- [TASK DESCRIPTION] Images are not part of the copy; write out the rest of the data exactly as given.

(Records excerpted from a collection)
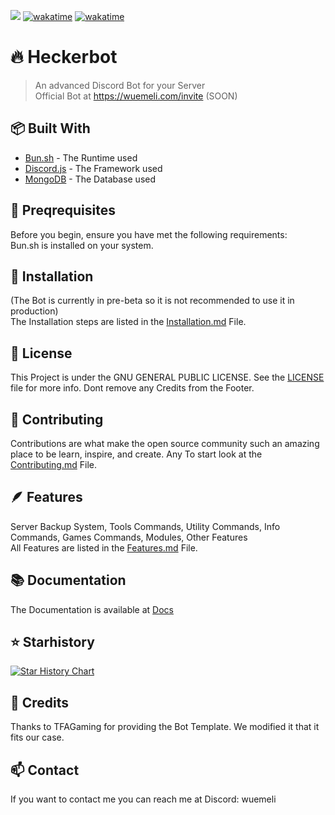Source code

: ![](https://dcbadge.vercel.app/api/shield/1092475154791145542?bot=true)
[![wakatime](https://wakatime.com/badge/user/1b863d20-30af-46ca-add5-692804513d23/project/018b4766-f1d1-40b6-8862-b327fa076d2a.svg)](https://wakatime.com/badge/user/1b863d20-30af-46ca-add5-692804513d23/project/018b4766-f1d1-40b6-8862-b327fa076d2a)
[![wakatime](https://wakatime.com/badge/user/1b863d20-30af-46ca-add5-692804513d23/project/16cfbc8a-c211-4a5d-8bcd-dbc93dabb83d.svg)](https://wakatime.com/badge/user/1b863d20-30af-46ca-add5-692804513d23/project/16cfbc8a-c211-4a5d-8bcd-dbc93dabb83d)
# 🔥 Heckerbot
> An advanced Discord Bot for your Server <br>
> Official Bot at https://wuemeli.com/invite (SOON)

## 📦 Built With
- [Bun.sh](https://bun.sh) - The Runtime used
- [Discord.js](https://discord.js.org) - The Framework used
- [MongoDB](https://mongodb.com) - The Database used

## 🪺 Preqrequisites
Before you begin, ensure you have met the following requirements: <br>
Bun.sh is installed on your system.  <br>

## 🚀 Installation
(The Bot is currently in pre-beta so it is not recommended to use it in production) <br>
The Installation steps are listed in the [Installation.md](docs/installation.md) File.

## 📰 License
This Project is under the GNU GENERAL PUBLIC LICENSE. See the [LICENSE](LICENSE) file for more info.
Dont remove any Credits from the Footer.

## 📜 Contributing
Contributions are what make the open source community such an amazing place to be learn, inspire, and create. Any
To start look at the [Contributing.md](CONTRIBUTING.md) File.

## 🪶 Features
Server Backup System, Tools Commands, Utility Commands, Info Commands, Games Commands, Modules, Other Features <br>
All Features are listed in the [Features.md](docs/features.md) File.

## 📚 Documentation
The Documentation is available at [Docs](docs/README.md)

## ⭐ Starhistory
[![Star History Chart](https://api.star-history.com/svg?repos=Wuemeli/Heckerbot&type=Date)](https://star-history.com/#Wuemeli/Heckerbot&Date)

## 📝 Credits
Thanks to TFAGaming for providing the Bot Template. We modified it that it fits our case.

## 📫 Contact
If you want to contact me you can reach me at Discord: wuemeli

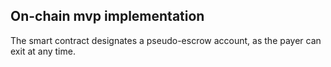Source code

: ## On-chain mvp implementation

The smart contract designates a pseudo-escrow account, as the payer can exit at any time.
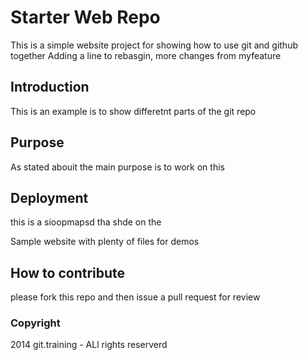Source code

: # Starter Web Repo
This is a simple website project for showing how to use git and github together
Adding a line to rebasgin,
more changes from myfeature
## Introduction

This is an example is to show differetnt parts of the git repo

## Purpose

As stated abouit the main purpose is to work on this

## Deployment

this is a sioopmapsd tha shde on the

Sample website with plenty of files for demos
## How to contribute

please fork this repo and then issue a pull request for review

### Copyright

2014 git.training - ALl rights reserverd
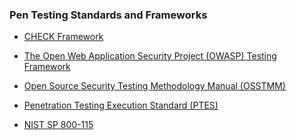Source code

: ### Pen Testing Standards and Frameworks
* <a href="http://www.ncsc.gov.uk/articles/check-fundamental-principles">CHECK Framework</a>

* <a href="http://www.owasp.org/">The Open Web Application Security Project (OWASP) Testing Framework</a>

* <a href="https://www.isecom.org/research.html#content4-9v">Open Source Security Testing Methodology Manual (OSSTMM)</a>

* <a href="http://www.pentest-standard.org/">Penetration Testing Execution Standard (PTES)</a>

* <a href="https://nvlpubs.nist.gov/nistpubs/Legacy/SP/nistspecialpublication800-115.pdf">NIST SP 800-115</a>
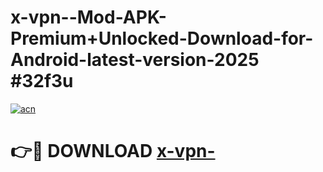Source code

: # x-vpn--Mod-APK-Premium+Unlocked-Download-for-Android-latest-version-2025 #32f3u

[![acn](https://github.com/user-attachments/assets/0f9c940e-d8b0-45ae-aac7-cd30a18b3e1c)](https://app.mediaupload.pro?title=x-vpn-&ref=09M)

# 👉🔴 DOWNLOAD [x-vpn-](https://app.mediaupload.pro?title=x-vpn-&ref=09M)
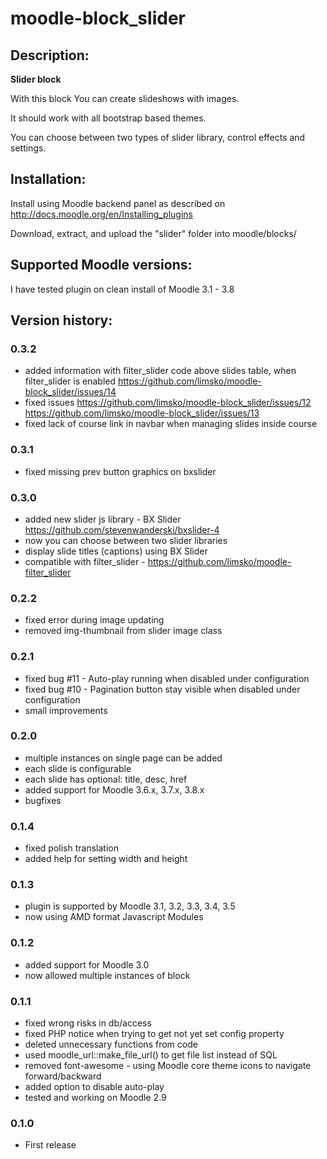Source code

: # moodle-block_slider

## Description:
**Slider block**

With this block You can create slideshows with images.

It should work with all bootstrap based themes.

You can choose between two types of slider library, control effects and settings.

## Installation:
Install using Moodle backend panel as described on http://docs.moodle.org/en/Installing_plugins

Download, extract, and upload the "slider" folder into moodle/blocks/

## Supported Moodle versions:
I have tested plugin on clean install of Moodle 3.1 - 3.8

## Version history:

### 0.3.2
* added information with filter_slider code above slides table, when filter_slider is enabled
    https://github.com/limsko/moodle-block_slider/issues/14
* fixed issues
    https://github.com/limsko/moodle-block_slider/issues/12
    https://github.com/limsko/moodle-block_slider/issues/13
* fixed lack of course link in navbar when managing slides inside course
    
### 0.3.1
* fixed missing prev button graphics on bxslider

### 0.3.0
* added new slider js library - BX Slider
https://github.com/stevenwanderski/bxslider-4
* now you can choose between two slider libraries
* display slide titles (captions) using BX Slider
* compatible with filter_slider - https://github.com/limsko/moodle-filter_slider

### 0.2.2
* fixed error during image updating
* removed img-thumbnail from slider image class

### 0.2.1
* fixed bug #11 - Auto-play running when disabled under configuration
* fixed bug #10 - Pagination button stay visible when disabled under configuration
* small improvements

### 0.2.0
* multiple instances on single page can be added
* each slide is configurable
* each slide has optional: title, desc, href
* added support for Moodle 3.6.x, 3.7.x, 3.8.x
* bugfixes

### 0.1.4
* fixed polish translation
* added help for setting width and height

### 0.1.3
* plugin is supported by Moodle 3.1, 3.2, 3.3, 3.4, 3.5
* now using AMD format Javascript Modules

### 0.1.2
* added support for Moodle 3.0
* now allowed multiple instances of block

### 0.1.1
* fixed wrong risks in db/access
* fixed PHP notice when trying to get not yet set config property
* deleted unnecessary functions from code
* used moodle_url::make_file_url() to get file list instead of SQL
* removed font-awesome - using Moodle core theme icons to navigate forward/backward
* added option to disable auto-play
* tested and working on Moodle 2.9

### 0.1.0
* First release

- [SOLUTION TO THE EXERCISE]
Source code

: ![](https://dcbadge.vercel.app/api/shield/1092475154791145542?bot=true)
[![wakatime](https://wakatime.com/badge/user/1b863d20-30af-46ca-add5-692804513d23/project/018b4766-f1d1-40b6-8862-b327fa076d2a.svg)](https://wakatime.com/badge/user/1b863d20-30af-46ca-add5-692804513d23/project/018b4766-f1d1-40b6-8862-b327fa076d2a)
[![wakatime](https://wakatime.com/badge/user/1b863d20-30af-46ca-add5-692804513d23/project/16cfbc8a-c211-4a5d-8bcd-dbc93dabb83d.svg)](https://wakatime.com/badge/user/1b863d20-30af-46ca-add5-692804513d23/project/16cfbc8a-c211-4a5d-8bcd-dbc93dabb83d)
# 🔥 Heckerbot
> An advanced Discord Bot for your Server <br>
> Official Bot at https://wuemeli.com/invite (SOON)

## 📦 Built With
- [Bun.sh](https://bun.sh) - The Runtime used
- [Discord.js](https://discord.js.org) - The Framework used
- [MongoDB](https://mongodb.com) - The Database used

## 🪺 Preqrequisites
Before you begin, ensure you have met the following requirements: <br>
Bun.sh is installed on your system.  <br>

## 🚀 Installation
(The Bot is currently in pre-beta so it is not recommended to use it in production) <br>
The Installation steps are listed in the [Installation.md](docs/installation.md) File.

## 📰 License
This Project is under the GNU GENERAL PUBLIC LICENSE. See the [LICENSE](LICENSE) file for more info.
Dont remove any Credits from the Footer.

## 📜 Contributing
Contributions are what make the open source community such an amazing place to be learn, inspire, and create. Any
To start look at the [Contributing.md](CONTRIBUTING.md) File.

## 🪶 Features
Server Backup System, Tools Commands, Utility Commands, Info Commands, Games Commands, Modules, Other Features <br>
All Features are listed in the [Features.md](docs/features.md) File.

## 📚 Documentation
The Documentation is available at [Docs](docs/README.md)

## ⭐ Starhistory
[![Star History Chart](https://api.star-history.com/svg?repos=Wuemeli/Heckerbot&type=Date)](https://star-history.com/#Wuemeli/Heckerbot&Date)

## 📝 Credits
Thanks to TFAGaming for providing the Bot Template. We modified it that it fits our case.

## 📫 Contact
If you want to contact me you can reach me at Discord: wuemeli

Source code

: ## On-chain mvp implementation

The smart contract designates a pseudo-escrow account, as the payer can exit at any time.
Source code

: # Starter Web Repo
This is a simple website project for showing how to use git and github together
Adding a line to rebasgin,
more changes from myfeature
## Introduction

This is an example is to show differetnt parts of the git repo

## Purpose

As stated abouit the main purpose is to work on this

## Deployment

this is a sioopmapsd tha shde on the

Sample website with plenty of files for demos
## How to contribute

please fork this repo and then issue a pull request for review

### Copyright

2014 git.training - ALl rights reserverd
Source code

: ### Pen Testing Standards and Frameworks
* <a href="http://www.ncsc.gov.uk/articles/check-fundamental-principles">CHECK Framework</a>

* <a href="http://www.owasp.org/">The Open Web Application Security Project (OWASP) Testing Framework</a>

* <a href="https://www.isecom.org/research.html#content4-9v">Open Source Security Testing Methodology Manual (OSSTMM)</a>

* <a href="http://www.pentest-standard.org/">Penetration Testing Execution Standard (PTES)</a>

* <a href="https://nvlpubs.nist.gov/nistpubs/Legacy/SP/nistspecialpublication800-115.pdf">NIST SP 800-115</a>
Source code

: # x-vpn--Mod-APK-Premium+Unlocked-Download-for-Android-latest-version-2025 #32f3u

[![acn](https://github.com/user-attachments/assets/0f9c940e-d8b0-45ae-aac7-cd30a18b3e1c)](https://app.mediaupload.pro?title=x-vpn-&ref=09M)

# 👉🔴 DOWNLOAD [x-vpn-](https://app.mediaupload.pro?title=x-vpn-&ref=09M)
Source code

: # moodle-block_slider

## Description:
**Slider block**

With this block You can create slideshows with images.

It should work with all bootstrap based themes.

You can choose between two types of slider library, control effects and settings.

## Installation:
Install using Moodle backend panel as described on http://docs.moodle.org/en/Installing_plugins

Download, extract, and upload the "slider" folder into moodle/blocks/

## Supported Moodle versions:
I have tested plugin on clean install of Moodle 3.1 - 3.8

## Version history:

### 0.3.2
* added information with filter_slider code above slides table, when filter_slider is enabled
    https://github.com/limsko/moodle-block_slider/issues/14
* fixed issues
    https://github.com/limsko/moodle-block_slider/issues/12
    https://github.com/limsko/moodle-block_slider/issues/13
* fixed lack of course link in navbar when managing slides inside course
    
### 0.3.1
* fixed missing prev button graphics on bxslider

### 0.3.0
* added new slider js library - BX Slider
https://github.com/stevenwanderski/bxslider-4
* now you can choose between two slider libraries
* display slide titles (captions) using BX Slider
* compatible with filter_slider - https://github.com/limsko/moodle-filter_slider

### 0.2.2
* fixed error during image updating
* removed img-thumbnail from slider image class

### 0.2.1
* fixed bug #11 - Auto-play running when disabled under configuration
* fixed bug #10 - Pagination button stay visible when disabled under configuration
* small improvements

### 0.2.0
* multiple instances on single page can be added
* each slide is configurable
* each slide has optional: title, desc, href
* added support for Moodle 3.6.x, 3.7.x, 3.8.x
* bugfixes

### 0.1.4
* fixed polish translation
* added help for setting width and height

### 0.1.3
* plugin is supported by Moodle 3.1, 3.2, 3.3, 3.4, 3.5
* now using AMD format Javascript Modules

### 0.1.2
* added support for Moodle 3.0
* now allowed multiple instances of block

### 0.1.1
* fixed wrong risks in db/access
* fixed PHP notice when trying to get not yet set config property
* deleted unnecessary functions from code
* used moodle_url::make_file_url() to get file list instead of SQL
* removed font-awesome - using Moodle core theme icons to navigate forward/backward
* added option to disable auto-play
* tested and working on Moodle 2.9

### 0.1.0
* First release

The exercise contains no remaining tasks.